Le 17 août dernier, l’Autrichien Marcel Hirscher a été victime d’une fracture de la malléole latérale de la jambe gauche en enfourchant un piquet lors d’une session d’entraînement. Plâtré immédiatement, ce dernier devrait être immobilisé jusqu’à fin septembre.
Dès l’annonce de son accident, le médecin du sportif avait annonçait qu’il ne pourrait pas participer au moins aux deux premiers rendez-vous de la saison. « Je ne peux pas me plaindre.

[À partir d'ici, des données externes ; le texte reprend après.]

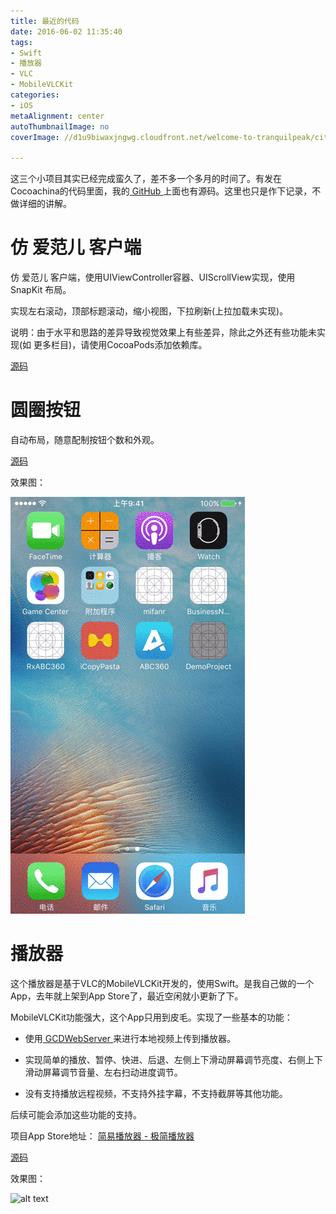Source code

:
 ```yaml
---
title: 最近的代码
date: 2016-06-02 11:35:40
tags: 
- Swift
- 播放器
- VLC
- MobileVLCKit
categories: 
- iOS
metaAlignment: center
autoThumbnailImage: no
coverImage: //d1u9biwaxjngwg.cloudfront.net/welcome-to-tranquilpeak/city.jpg

---
```


这三个小项目其实已经完成蛮久了，差不多一个多月的时间了。有发在Cocoachina的代码里面，我的[ GitHub ](https://github.com/LynchWong)上面也有源码。这里也只是作下记录，不做详细的讲解。
<!--more-->

# 仿 爱范儿 客户端

仿 爱范儿 客户端，使用UIViewController容器、UIScrollView实现，使用 SnapKit 布局。

实现左右滚动，顶部标题滚动，缩小视图，下拉刷新(上拉加载未实现)。

说明：由于水平和思路的差异导致视觉效果上有些差异，除此之外还有些功能未实现(如 更多栏目)，请使用CocoaPods添加依赖库。

[ 源码 ](https://github.com/LynchWong/mifanr)

# 圆圈按钮

自动布局，随意配制按钮个数和外观。

[ 源码 ](https://github.com/LynchWong/CircleMenu)

效果图：

![alt text](/img/RecentCoding/demo.gif)

# 播放器

这个播放器是基于VLC的MobileVLCKit开发的，使用Swift。是我自己做的一个App，去年就上架到App Store了，最近空闲就小更新了下。

MobileVLCKit功能强大，这个App只用到皮毛。实现了一些基本的功能：

* 使用[ GCDWebServer ](https://github.com/swisspol/GCDWebServer)来进行本地视频上传到播放器。
* 实现简单的播放、暂停、快进、后退、左侧上下滑动屏幕调节亮度、右侧上下滑动屏幕调节音量、左右扫动进度调节。

* 没有支持播放远程视频，不支持外挂字幕，不支持截屏等其他功能。

后续可能会添加这些功能的支持。

项目App Store地址：
[简易播放器 - 极简播放器](https://itunes.apple.com/us/app/jian-yi-bo-fang-qi-ji-jian/id1059131009?ls=1&mt=8)

[ 源码 ](https://github.com/LynchWong/ePlayer)

效果图：

![alt text](/img/RecentCoding/intro.gif)
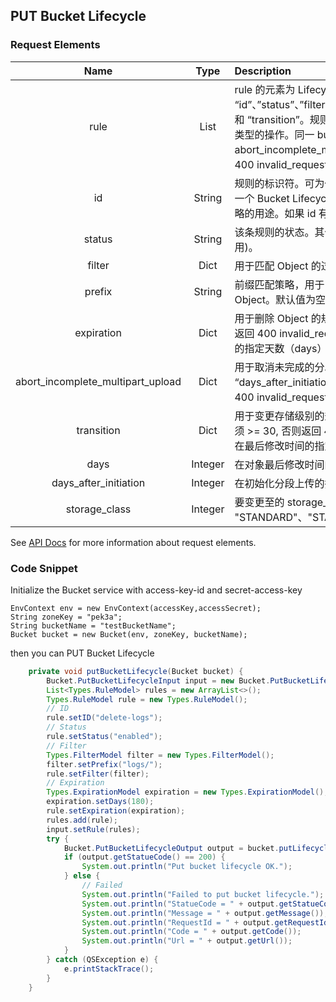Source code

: ## PUT Bucket Lifecycle

### Request Elements

|               Name                |  Type   | Description                                                                                                                                                                                                                                                                                                                                                                                                                                                                                | Required |
| :-------------------------------: | :-----: | :----------------------------------------------------------------------------------------------------------------------------------------------------------------------------------------------------------------------------------------------------------------------------------------------------------------------------------------------------------------------------------------------------------------------------------------------------------------------------------------- | :------: |
|               rule                |  List   | rule 的元素为 Lifecycle 规则。规则为 Dict 类型，有效的键为 “id”、”status”、”filter”、”expiration”、”abort_incomplete_multipart_upload” 和 “transition”。规则总数不能超过 100 条，且每条规则中只允许存在一种类型的操作。同一 bucket, prefix 和 支持操作（ expiration, abort_incomplete_multipart_upload, transition) 不能有重复，否则返回 400 invalid_request 包含重复的规则信息 参见[错误信息](https://docs.qingcloud.com/qingstor/api/common/error_code.html#object-storage-error-code)。 |   Yes    |
|                id                 | String  | 规则的标识符。可为任意 UTF-8 编码字符，长度不能超过 255 个字节，在一个 Bucket Lifecycle 中，规则的标识符必须唯一。该字符串可用来描述策略的用途。如果 id 有重复，会返回 400 invalid_request 。                                                                                                                                                                                                                                                                                              |   Yes    |
|              status               | String  | 该条规则的状态。其值可为 “enabled” (表示生效) 或 “disabled” (表示禁用)。                                                                                                                                                                                                                                                                                                                                                                                                                   |   Yes    |
|              filter               |  Dict   | 用于匹配 Object 的过滤条件，有效的键为 “prefix”。                                                                                                                                                                                                                                                                                                                                                                                                                                          |   Yes    |
|              prefix               | String  | 前缀匹配策略，用于匹配 Object 名称，空字符串表示匹配整个 Bucket 中的 Object。默认值为空字符串。                                                                                                                                                                                                                                                                                                                                                                                            |    No    |
|            expiration             |  Dict   | 用于删除 Object 的规则，有效的键为 “days”。”days” 必须是正整数，否则返回 400 invalid_request。对于匹配前缀（prefix) 的对象在最后修改时间的指定天数（days）后删除该对象。                                                                                                                                                                                                                                                                                                                   |    No    |
| abort_incomplete_multipart_upload |  Dict   | 用于取消未完成的分段上传的规则，有效的键为 “days_after_initiation”。”days_after_initiation” 必须是正整数，否则返回 400 invalid_request。                                                                                                                                                                                                                                                                                                                                                   |    No    |
|            transition             |  Dict   | 用于变更存储级别的规则，有效的键为 “days”, “storage_class”。days 必须 >= 30, 否则返回 400 invalid_request。对于匹配前缀（prefix) 的对象在最后修改时间的指定天数（days）后变更到低频存储。                                                                                                                                                                                                                                                                                                  |    No    |
|               days                | Integer | 在对象最后修改时间的指定天数后执行操作。                                                                                                                                                                                                                                                                                                                                                                                                                                                   |    No    |
|       days_after_initiation       | Integer | 在初始化分段上传的指定天数后执行操作。                                                                                                                                                                                                                                                                                                                                                                                                                                                     |   Yes    |
|           storage_class           | Integer | 要变更至的 storage_class，支持的值为 "STANDARD"、"STANDARD_IA"。                                                                                                                                                                                                                                                                                                                                                                                                                           |   Yes    |

See [API Docs](https://docs.qingcloud.com/qingstor/api/bucket/lifecycle/put_lifecycle.html) for more information about request elements.

### Code Snippet

Initialize the Bucket service with access-key-id and secret-access-key

```
EnvContext env = new EnvContext(accessKey,accessSecret);
String zoneKey = "pek3a";
String bucketName = "testBucketName";
Bucket bucket = new Bucket(env, zoneKey, bucketName);

```

then you can PUT Bucket Lifecycle

```java
    private void putBucketLifecycle(Bucket bucket) {
        Bucket.PutBucketLifecycleInput input = new Bucket.PutBucketLifecycleInput();
        List<Types.RuleModel> rules = new ArrayList<>();
        Types.RuleModel rule = new Types.RuleModel();
        // ID
        rule.setID("delete-logs");
        // Status
        rule.setStatus("enabled");
        // Filter
        Types.FilterModel filter = new Types.FilterModel();
        filter.setPrefix("logs/");
        rule.setFilter(filter);
        // Expiration
        Types.ExpirationModel expiration = new Types.ExpirationModel();
        expiration.setDays(180);
        rule.setExpiration(expiration);
        rules.add(rule);
        input.setRule(rules);
        try {
            Bucket.PutBucketLifecycleOutput output = bucket.putLifecycle(input);
            if (output.getStatueCode() == 200) {
                System.out.println("Put bucket lifecycle OK.");
            } else {
                // Failed
                System.out.println("Failed to put bucket lifecycle.");
                System.out.println("StatueCode = " + output.getStatueCode());
                System.out.println("Message = " + output.getMessage());
                System.out.println("RequestId = " + output.getRequestId());
                System.out.println("Code = " + output.getCode());
                System.out.println("Url = " + output.getUrl());
            }
        } catch (QSException e) {
            e.printStackTrace();
        }
    }
```
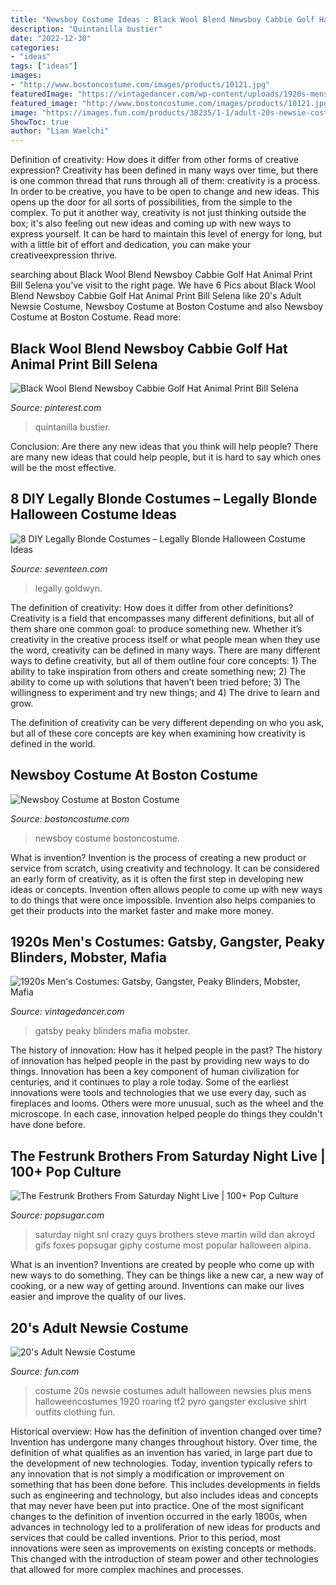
 ```yaml
---
title: "Newsboy Costume Ideas : Black Wool Blend Newsboy Cabbie Golf Hat Animal Print Bill Selena"
description: "Quintanilla bustier"
date: "2022-12-30"
categories:
- "ideas"
tags: ["ideas"]
images:
- "http://www.bostoncostume.com/images/products/10121.jpg"
featuredImage: "https://vintagedancer.com/wp-content/uploads/1920s-mens-costumes-great-gatsby-vintagedancer4-900x1296.jpg"
featured_image: "http://www.bostoncostume.com/images/products/10121.jpg"
image: "https://images.fun.com/products/38235/1-1/adult-20s-newsie-costume.jpg"
ShowToc: true
author: "Liam Waelchi"
---
```



Definition of creativity: How does it differ from other forms of creative expression?
Creativity has been defined in many ways over time, but there is one common thread that runs through all of them: creativity is a process. In order to be creative, you have to be open to change and new ideas. This opens up the door for all sorts of possibilities, from the simple to the complex.
To put it another way, creativity is not just thinking outside the box; it's also feeling out new ideas and coming up with new ways to express yourself. It can be hard to maintain this level of energy for long, but with a little bit of effort and dedication, you can make your creativeexpression thrive.

	

		
searching about Black Wool Blend Newsboy Cabbie Golf Hat Animal Print Bill Selena you've visit to the right page. We have 6 Pics about Black Wool Blend Newsboy Cabbie Golf Hat Animal Print Bill Selena like 20&#039;s Adult Newsie Costume, Newsboy Costume at Boston Costume and also Newsboy Costume at Boston Costume. Read more:
		
    
## Black Wool Blend Newsboy Cabbie Golf Hat Animal Print Bill Selena

<img loading=lazy src="https://i.pinimg.com/originals/83/6a/34/836a34d57bc94084a3c8ba518b4e187e.jpg" onerror="this.onerror=null;this.src='https://tse1.mm.bing.net/th?id=OIP.F4Sgh8StN6lIzIukWm0J9QHaKJ&amp;pid=15.1';" alt="Black Wool Blend Newsboy Cabbie Golf Hat Animal Print Bill Selena">

_Source: pinterest.com_

>quintanilla bustier. 

	

Conclusion: Are there any new ideas that you think will help people?
There are many new ideas that could help people, but it is hard to say which ones will be the most effective.

    
## 8 DIY Legally Blonde Costumes – Legally Blonde Halloween Costume Ideas

<img loading=lazy src="https://hips.hearstapps.com/hmg-prod.s3.amazonaws.com/images/screen-shot-2019-08-19-at-10-31-24-am-1566225131.png?crop=1.00xw:0.976xh;0,0.00808xh&amp;resize=480:*" onerror="this.onerror=null;this.src='https://tse4.mm.bing.net/th?id=OIP.bKkRklMnyhnG9DJW_H3jCAHaJR&amp;pid=15.1';" alt="8 DIY Legally Blonde Costumes – Legally Blonde Halloween Costume Ideas">

_Source: seventeen.com_

>legally goldwyn. 

	

The definition of creativity: How does it differ from other definitions?
Creativity is a field that encompasses many different definitions, but all of them share one common goal: to produce something new. Whether it’s creativity in the creative process itself or what people mean when they use the word, creativity can be defined in many ways. 
There are many different ways to define creativity, but all of them outline four core concepts: 1) The ability to take inspiration from others and create something new; 2) The ability to come up with solutions that haven’t been tried before; 3) The willingness to experiment and try new things; and 4) The drive to learn and grow. 

The definition of creativity can be very different depending on who you ask, but all of these core concepts are key when examining how creativity is defined in the world.

    
## Newsboy Costume At Boston Costume

<img loading=lazy src="http://www.bostoncostume.com/images/products/10121.jpg" onerror="this.onerror=null;this.src='https://tse3.mm.bing.net/th?id=OIP.xczA3j45AxtxG7IforKyyAHaRJ&amp;pid=15.1';" alt="Newsboy Costume at Boston Costume">

_Source: bostoncostume.com_

>newsboy costume bostoncostume. 

	

What is invention?
Invention is the process of creating a new product or service from scratch, using creativity and technology. It can be considered an early form of creativity, as it is often the first step in developing new ideas or concepts. Invention often allows people to come up with new ways to do things that were once impossible. Invention also helps companies to get their products into the market faster and make more money.

    
## 1920s Men&#039;s Costumes: Gatsby, Gangster, Peaky Blinders, Mobster, Mafia

<img loading=lazy src="https://vintagedancer.com/wp-content/uploads/1920s-mens-costumes-great-gatsby-vintagedancer4-900x1296.jpg" onerror="this.onerror=null;this.src='https://tse1.mm.bing.net/th?id=OIP.YjDQXpRtTmPkOKDkUVvpGQHaKq&amp;pid=15.1';" alt="1920s Men&#039;s Costumes: Gatsby, Gangster, Peaky Blinders, Mobster, Mafia">

_Source: vintagedancer.com_

>gatsby peaky blinders mafia mobster. 

	

The history of innovation: How has it helped people in the past?
The history of innovation has helped people in the past by providing new ways to do things. Innovation has been a key component of human civilization for centuries, and it continues to play a role today. Some of the earliest innovations were tools and technologies that we use every day, such as fireplaces and looms. Others were more unusual, such as the wheel and the microscope. In each case, innovation helped people do things they couldn't have done before.

    
## The Festrunk Brothers From Saturday Night Live | 100+ Pop Culture

<img loading=lazy src="https://media1.popsugar-assets.com/files/thumbor/295s1-7Xd8sJNCo8iuQBalECjag/fit-in/728xorig/filters:format_auto-!!-:strip_icc-!!-/2016/09/21/898/n/1922283/3fbd7b78_RSvkR1u/i/Festrunk-Brothers-From-Saturday-Night-Live.gif" onerror="this.onerror=null;this.src='https://tse3.mm.bing.net/th?id=OIP.zCEjszvBXVWNdXetrJLQdwHaFZ&amp;pid=15.1';" alt="The Festrunk Brothers From Saturday Night Live | 100+ Pop Culture">

_Source: popsugar.com_

>saturday night snl crazy guys brothers steve martin wild dan akroyd gifs foxes popsugar giphy costume most popular halloween alpina. 

	

What is an invention?
Inventions are created by people who come up with new ways to do something. They can be things like a new car, a new way of cooking, or a new way of getting around. Inventions can make our lives easier and improve the quality of our lives.

    
## 20&#039;s Adult Newsie Costume

<img loading=lazy src="https://images.fun.com/products/38235/1-1/adult-20s-newsie-costume.jpg" onerror="this.onerror=null;this.src='https://tse2.mm.bing.net/th?id=OIP.rtjmOlhssSjP7SnLv0ghQwHaKl&amp;pid=15.1';" alt="20&#039;s Adult Newsie Costume">

_Source: fun.com_

>costume 20s newsie costumes adult halloween newsies plus mens halloweencostumes 1920 roaring tf2 pyro gangster exclusive shirt outfits clothing fun. 

	

Historical overview: How has the definition of invention changed over time?
Invention has undergone many changes throughout history. Over time, the definition of what qualifies as an invention has varied, in large part due to the development of new technologies. Today, invention typically refers to any innovation that is not simply a modification or improvement on something that has been done before. This includes developments in fields such as engineering and technology, but also includes ideas and concepts that may never have been put into practice.
One of the most significant changes to the definition of invention occurred in the early 1800s, when advances in technology led to a proliferation of new ideas for products and services that could be called inventions. Prior to this period, most innovations were seen as improvements on existing concepts or methods. This changed with the introduction of steam power and other technologies that allowed for more complex machines and processes.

A part un ou deux gros rhumes, je n’ai rien eu ces six dernières années », précise Marcel Hirscher, toujours très épargné par les accidents ces dernières années.

Marcel Hirscher : l’essentiel pour moi est de trouver mon rythme

Une saison de compétitions qui débutera le 29 octobre à dans la station autrichienne de Sölden située dans la vallée de l’Ötztal, elle même située dans la région du Tyrol.

« Malgré le pied dans le plâtre, l’essentiel pour moi est de trouver mon rythme et le bon état d’esprit », souligne le jeune sportif de 28 ans.

Les Jeux Olympiques de Corée du Sud (Pyeongchang) en 2018 restent l’un des objectifs prioritaires de l’autrichien qui vise ni plus ni moins que la médaille d’or, un trophée qui manque aujourd’hui à son palmarès. Et ce dernier semble très confiant :

« Je ne me fais absolument aucun souci pour Pyeongchang. Je serai à nouveau au top de ma forme »

, précise t’il sur son blog ce mardi.

En attendant de pouvoir retrouver toutes ces facultés, le champion profite de son immobilisation pour travailler intensément la partie supérieure de son corps et anticiper ainsi sa récupération.

Même si le moral est là, la réalité semble néanmoins préoccuper l’autrichien : « la concurrence teste les nouveaux skis de slalom géant et s’entraîne sur la neige ». Or « chaque entraînement peut valoir de l’or, au sens propre ».

« D’une façon ou d’une autre, il me manquera de 20 à 25 précieux jours de ski qu’Alexis (Pinturault, ndlr) et compagnie auront d’avance sur moi avec le nouveau matériel », a déploré Hirscher.